Lerrys haussa un sourcil interrogateur, mais n’eut pas le temps de répondre.
Peu après, le seigneur Serrais se retira dans son fauteuil sculpté sous le dais, signalant la fin des danses de cérémonie. L’orchestre attaqua un morceau lent, permettant aux couples âgés de danser ensemble tant qu’ils en avaient encore l’énergie. Avec une grâce élégante, Lerrys raccompagna sa partenaire près des femmes de sa famille, puis se dirigea vers Dio. Il s’inclina devant elle avec un sourire ironique.
– Me feras-tu l’honneur, petite sœur ?
Dio prit la main qu’il lui tendait et accepta d’une profonde révérence. Il posa sur sa taille une main légère mais réconfortante. Elle se serra contre lui pour parler sans être entendue des autres.
– Qu’est-ce qu’il y a, chiya ?
– Lerrys, j’ai besoin de ton aide ! balbutia-t-elle. Père veut me renvoyer à la Tour et après, je n’en sortirai jamais. Ashara m’habitera, comme elle a fait pour Tante Jerana.
– Aaaah !
Du regard, il embrassa toute la salle, où maintenant les plaids et les jupes tourbillonnaient joyeusement.
– J’avais donc raison.
Dio perçut sa souffrance derrière le badinage. Aux yeux du seigneur Serrais, Lerrys n’avait d’intérêt qu’en tant que père de futurs petits-fils, comme elle n’avait d’intérêt qu’en qualité de future Gardienne.

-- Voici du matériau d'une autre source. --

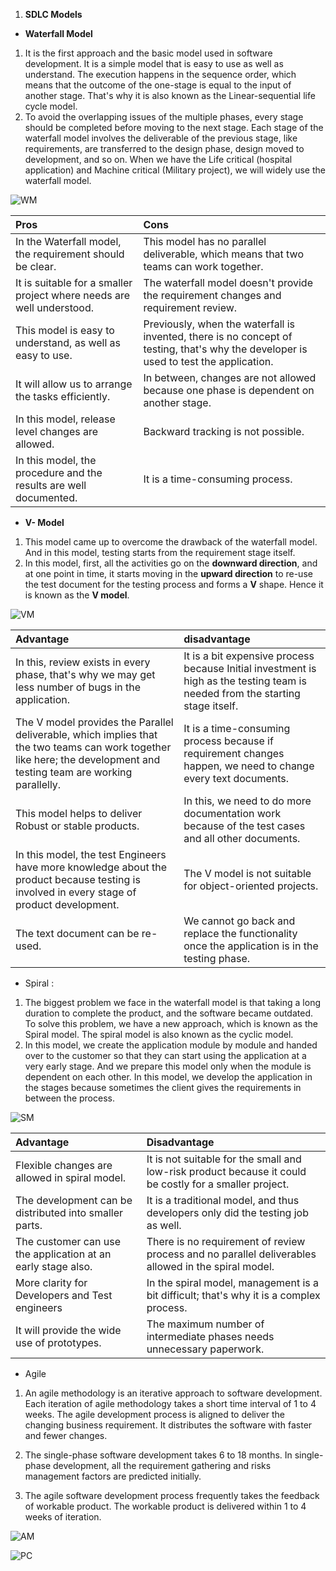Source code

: ﻿1) **SDLC Models**

- **Waterfall Model**
1) It is the first approach and the basic model used in software development. It is a simple model that is easy to use as well as understand. The execution happens in the sequence order, which means that the outcome of the one-stage is equal to the input of another stage. That's why it is also known as the Linear-sequential life cycle model.
1) To avoid the overlapping issues of the multiple phases, every stage should be completed before moving to the next stage. Each stage of the waterfall model involves the deliverable of the previous stage, like requirements, are transferred to the design phase, design moved to development, and so on. When we have the Life critical (hospital application) and Machine critical (Military project), we will widely use the waterfall model.

![WM](https://github.com/rhushikesh2000/JAVA_TUTORIAL_/assets/142867318/e384c476-ace2-46cd-a93f-7fd8e3d87c40
)






|**Pros**|**Cons**|
| :- | :- |
|In the Waterfall model, the requirement should be clear.|This model has no parallel deliverable, which means that two teams can work together.|
|It is suitable for a smaller project where needs are well understood.|The waterfall model doesn't provide the requirement changes and requirement review.|
|This model is easy to understand, as well as easy to use.|Previously, when the waterfall is invented, there is no concept of testing, that's why the developer is used to test the application.|
|It will allow us to arrange the tasks efficiently.|In between, changes are not allowed because one phase is dependent on another stage.|
|In this model, release level changes are allowed.|Backward tracking is not possible.|
|In this model, the procedure and the results are well documented.|It is a time-consuming process.|




- **V- Model** 

1) This model came up to overcome the drawback of the waterfall model. And in this model, testing starts from the requirement stage itself.
1) In this model, first, all the activities go on the **downward direction**, and at one point in time, it starts moving in the **upward direction** to re-use the test document for the testing process and forms a **V** shape. Hence it is known as the **V model**.

![VM](https://github.com/rhushikesh2000/JAVA_TUTORIAL_/assets/142867318/3b315f59-795e-4a56-9183-eebad84ff4fd)



|**Advantage**|**disadvantage**|
| :- | :- |
|In this, review exists in every phase, that's why we may get less number of bugs in the application.|It is a bit expensive process because Initial investment is high as the testing team is needed from the starting stage itself.|
|The V model provides the Parallel deliverable, which implies that the two teams can work together like here; the development and testing team are working parallelly.|It is a time-consuming process because if requirement changes happen, we need to change every text documents.|
|This model helps to deliver Robust or stable products.|In this, we need to do more documentation work because of the test cases and all other documents.|
|In this model, the test Engineers have more knowledge about the product because testing is involved in every stage of product development.|The V model is not suitable for object-oriented projects.|
|The text document can be re-used.|We cannot go back and replace the functionality once the application is in the testing phase.|




- Spiral  :
1) The biggest problem we face in the waterfall model is that taking a long duration to complete the product, and the software became outdated. To solve this problem, we have a new approach, which is known as the Spiral model. The spiral model is also known as the cyclic model.
1) In this model, we create the application module by module and handed over to the customer so that they can start using the application at a very early stage. And we prepare this model only when the module is dependent on each other. In this model, we develop the application in the stages because sometimes the client gives the requirements in between the process.


![SM](https://github.com/rhushikesh2000/JAVA_TUTORIAL_/assets/142867318/0318bb4c-f005-40e8-949c-64e92d952af8)



|**Advantage**|**Disadvantage**|
| :- | :- |
|Flexible changes are allowed in spiral model.|It is not suitable for the small and low-risk product because it could be costly for a smaller project.|
|The development can be distributed into smaller parts.|It is a traditional model, and thus developers only did the testing job as well.|
|The customer can use the application at an early stage also.|There is no requirement of review process and no parallel deliverables allowed in the spiral model.|
|More clarity for Developers and Test engineers|In the spiral model, management is a bit difficult; that's why it is a complex process.|
|It will provide the wide use of prototypes.|The maximum number of intermediate phases needs unnecessary paperwork.|




- Agile  
1) An agile methodology is an iterative approach to software development. Each iteration of agile methodology takes a short time interval of 1 to 4 weeks. The agile development process is aligned to deliver the changing business requirement. It distributes the software with faster and fewer changes.

1) The single-phase software development takes 6 to 18 months. In single-phase development, all the requirement gathering and risks management factors are predicted initially.


1) The agile software development process frequently takes the feedback of workable product. The workable product is delivered within 1 to 4 weeks of iteration.




![AM](https://github.com/rhushikesh2000/JAVA_TUTORIAL_/assets/142867318/1c9c5b2a-04ff-4b3e-8cf8-40b1f9e9a01a)

![PC](https://github.com/rhushikesh2000/JAVA_TUTORIAL_/assets/142867318/5b845cb3-0499-47e7-9d42-a6935e46b23f)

Lerrys… cria-t-elle mentalement. Il grimaça comme si elle l’avait frappé.
– Je te soutiendrai, petite sœur. Tu veux t’enfuir, ou tu veux juste t’enraciner ici et refuser de partir ?
Elle haussa les épaules.
– Je n’ai guère le choix. Si je ne retourne pas à la Tour, Père ne me reprendra pas ici, tu es d’accord ?
– Nous pouvons toujours nous enfuir ensemble à Vainval et devenir danseurs professionnels, dit Lerrys d’un ton léger. A moins que tu ne sois assez désespérée pour te faire Amazone libre.
Dio frissonna en faisant la grimace.
– Je ne crois pas que j’irai jusque-là.
– Il sera difficile de te cacher d’Ashara.
– Sauf si Ashara ne veut plus de moi. Mais après, peut-être que personne ne voudra de moi non plus.
Lerrys attacha sur elle un regard perçant.
– Quoi qu’il arrive, tu seras toujours ma petite sœur.
La danse se termina. Quand leurs mains se séparèrent, Dio envoya à Lerrys un message mental de gratitude. Le seigneur Serrais s’était levé à la fin de la danse, et il s’approcha d’eux.
– Viens, Diotima, il est temps de nous retirer.
– Oui, père, murmura-t-elle en baissant les yeux.
Elle retourna en silence dans sa chambre, parfaite incarnation de la future Gardienne Comyn.
Dio revêtit la robe villageoise, et s’assit sur l’appui de sa fenêtre. La nuit était exceptionnellement chaude, même pour un solstice d’été, et elle avait ouvert les volets. La grande maison s’étendait autour d’elle, sombre et silencieuse, mais la musique et les rires du village flottaient jusqu’à elle.
Au-dessus d’elle, Mormallor nacrée s’était levée pour rejoindre ses trois compagnes. Dio repensa au vieux dicton : « Personne ne se souvient le lendemain de ce qui fut fait sous quatre lunes. » Dans mon cas, se dit-elle sombrement, on s’en souviendra éternellement.
Elle pensa à la vie qu’elle ne vivrait jamais. Son père serait furieux. Il irait peut-être jusqu’à la répudier. Mais ce n’était pas certain, si elle ne revenait pas enceinte, et sa formation lui avait appris comment faire pour l’éviter. Mais Ashara ne la reprendrait jamais comme Gardienne.
Elle renonçait d’un seul coup à tous les rêves qu’elle avait faits, à tous les plans qu’elle avait échafaudés, à des années de dur travail pour les réaliser. Elle aurait pu être Dame de Thendara. Maintenant, elle serait… quoi ?
Dio. Dio, et personne d’autre.
Elle ne ferait plus de cauchemars.
Elle sourit et prit son châle. Silencieusement, elle se glissa hors de la maison et descendit vers le village.